Quality assessment of primary care for common mental disorders in isolated communities: Taking advantage of health records
Citation: Lessard L, Fournier L, Gauthier J, Morin D. Quality assessment of primary care for common mental disorders in isolated communities: Taking advantage of health records. Rural and Remote Health (Internet) 2015; 15: 3224. Available: http://www.rrh.org.au/articles/subviewnew.asp?ArticleID=3224 (Accessed 19 October 2017)
Introduction: This article is part of a research study on the organization of primary health care (PHC) for mental health in two of Quebec’s remote regions. It introduces a methodological approach based on information found in health records, for assessing the quality of PHC offered to people suffering from depression or anxiety disorders.Key words: community mental health services, health records, isolated rural area, methods, quality of patient care, rural health services.
Methods: Quality indicators were identified from evidence and case studies were reconstructed using data collected in health records over a 2-year observation period. Data collection was developed using a three-step iterative process: (1) feasibility analysis, (2) development of a data collection tool, and (3) application of the data collection method. The adaptation of quality-of-care indicators to remote regions was appraised according to their relevance, measurability and construct validity in this context.
Results: As a result of this process, 18 quality indicators were shown to be relevant, measurable and valid for establishing a critical quality appraisal of four recommended dimensions of PHC clinical processes: recognition, assessment, treatment and follow-up.

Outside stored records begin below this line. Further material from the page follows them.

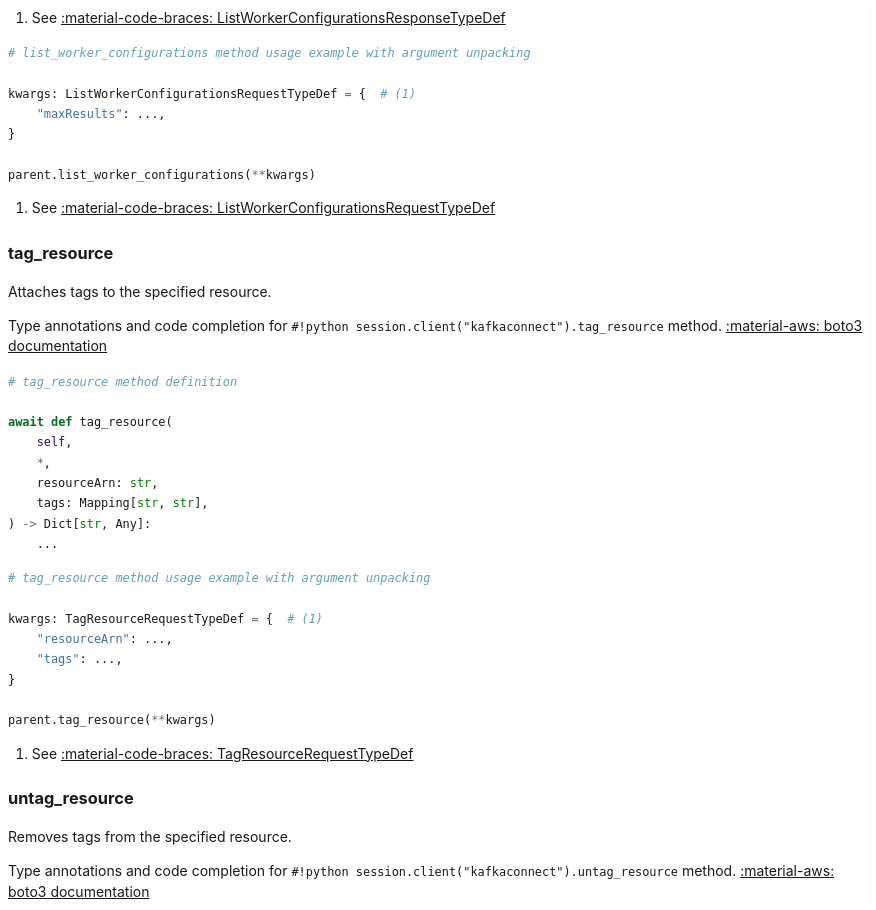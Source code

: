 1. See [:material-code-braces: ListWorkerConfigurationsResponseTypeDef](./type_defs.md#listworkerconfigurationsresponsetypedef)


```python
# list_worker_configurations method usage example with argument unpacking

kwargs: ListWorkerConfigurationsRequestTypeDef = {  # (1)
    "maxResults": ...,
}

parent.list_worker_configurations(**kwargs)
```

1. See [:material-code-braces: ListWorkerConfigurationsRequestTypeDef](./type_defs.md#listworkerconfigurationsrequesttypedef)

### tag\_resource

Attaches tags to the specified resource.

Type annotations and code completion for `#!python session.client("kafkaconnect").tag_resource` method.
[:material-aws: boto3 documentation](https://boto3.amazonaws.com/v1/documentation/api/latest/reference/services/kafkaconnect.html#KafkaConnect.Client)

```python
# tag_resource method definition

await def tag_resource(
    self,
    *,
    resourceArn: str,
    tags: Mapping[str, str],
) -> Dict[str, Any]:
    ...
```

```python
# tag_resource method usage example with argument unpacking

kwargs: TagResourceRequestTypeDef = {  # (1)
    "resourceArn": ...,
    "tags": ...,
}

parent.tag_resource(**kwargs)
```

1. See [:material-code-braces: TagResourceRequestTypeDef](./type_defs.md#tagresourcerequesttypedef)

### untag\_resource

Removes tags from the specified resource.

Type annotations and code completion for `#!python session.client("kafkaconnect").untag_resource` method.
[:material-aws: boto3 documentation](https://boto3.amazonaws.com/v1/documentation/api/latest/reference/services/kafkaconnect.html#KafkaConnect.Client)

Conclusions: There is not only an interest in the use of health records to assess the quality of PHC for mental health in remote regions but also a scientific value for the rigorous and meticulous methodological approach developed in this study. From the perspective of stakeholders in the PHC system of care in remote areas, quality indicators are credible and provide potential for transferability to other contexts. This study brings information that has the potential to identify gaps in and implement solutions adapted to the context.